Records for processing
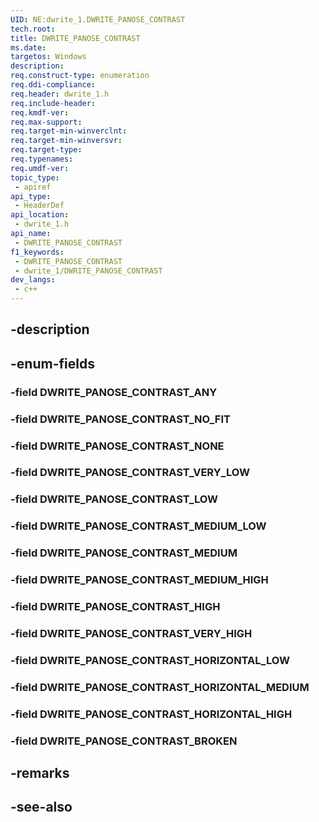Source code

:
 ```yaml
---
UID: NE:dwrite_1.DWRITE_PANOSE_CONTRAST
tech.root: 
title: DWRITE_PANOSE_CONTRAST
ms.date: 
targetos: Windows
description: 
req.construct-type: enumeration
req.ddi-compliance: 
req.header: dwrite_1.h
req.include-header: 
req.kmdf-ver: 
req.max-support: 
req.target-min-winverclnt: 
req.target-min-winversvr: 
req.target-type: 
req.typenames: 
req.umdf-ver: 
topic_type:
 - apiref
api_type:
 - HeaderDef
api_location:
 - dwrite_1.h
api_name:
 - DWRITE_PANOSE_CONTRAST
f1_keywords:
 - DWRITE_PANOSE_CONTRAST
 - dwrite_1/DWRITE_PANOSE_CONTRAST
dev_langs:
 - c++
---
```


## -description

## -enum-fields

### -field DWRITE_PANOSE_CONTRAST_ANY

### -field DWRITE_PANOSE_CONTRAST_NO_FIT

### -field DWRITE_PANOSE_CONTRAST_NONE

### -field DWRITE_PANOSE_CONTRAST_VERY_LOW

### -field DWRITE_PANOSE_CONTRAST_LOW

### -field DWRITE_PANOSE_CONTRAST_MEDIUM_LOW

### -field DWRITE_PANOSE_CONTRAST_MEDIUM

### -field DWRITE_PANOSE_CONTRAST_MEDIUM_HIGH

### -field DWRITE_PANOSE_CONTRAST_HIGH

### -field DWRITE_PANOSE_CONTRAST_VERY_HIGH

### -field DWRITE_PANOSE_CONTRAST_HORIZONTAL_LOW

### -field DWRITE_PANOSE_CONTRAST_HORIZONTAL_MEDIUM

### -field DWRITE_PANOSE_CONTRAST_HORIZONTAL_HIGH

### -field DWRITE_PANOSE_CONTRAST_BROKEN

## -remarks

## -see-also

Exercise instructions
In transcribing the records, omit the pictures and keep everything else exactly as it appears.

Answer for the task
Source code

:
 ```yaml
---
UID: NE:dwrite_1.DWRITE_PANOSE_CONTRAST
tech.root: 
title: DWRITE_PANOSE_CONTRAST
ms.date: 
targetos: Windows
description: 
req.construct-type: enumeration
req.ddi-compliance: 
req.header: dwrite_1.h
req.include-header: 
req.kmdf-ver: 
req.max-support: 
req.target-min-winverclnt: 
req.target-min-winversvr: 
req.target-type: 
req.typenames: 
req.umdf-ver: 
topic_type:
 - apiref
api_type:
 - HeaderDef
api_location:
 - dwrite_1.h
api_name:
 - DWRITE_PANOSE_CONTRAST
f1_keywords:
 - DWRITE_PANOSE_CONTRAST
 - dwrite_1/DWRITE_PANOSE_CONTRAST
dev_langs:
 - c++
---
```


## -description

## -enum-fields

### -field DWRITE_PANOSE_CONTRAST_ANY

### -field DWRITE_PANOSE_CONTRAST_NO_FIT

### -field DWRITE_PANOSE_CONTRAST_NONE

### -field DWRITE_PANOSE_CONTRAST_VERY_LOW

### -field DWRITE_PANOSE_CONTRAST_LOW

### -field DWRITE_PANOSE_CONTRAST_MEDIUM_LOW

### -field DWRITE_PANOSE_CONTRAST_MEDIUM

### -field DWRITE_PANOSE_CONTRAST_MEDIUM_HIGH

### -field DWRITE_PANOSE_CONTRAST_HIGH

### -field DWRITE_PANOSE_CONTRAST_VERY_HIGH

### -field DWRITE_PANOSE_CONTRAST_HORIZONTAL_LOW

### -field DWRITE_PANOSE_CONTRAST_HORIZONTAL_MEDIUM

### -field DWRITE_PANOSE_CONTRAST_HORIZONTAL_HIGH

### -field DWRITE_PANOSE_CONTRAST_BROKEN

## -remarks

## -see-also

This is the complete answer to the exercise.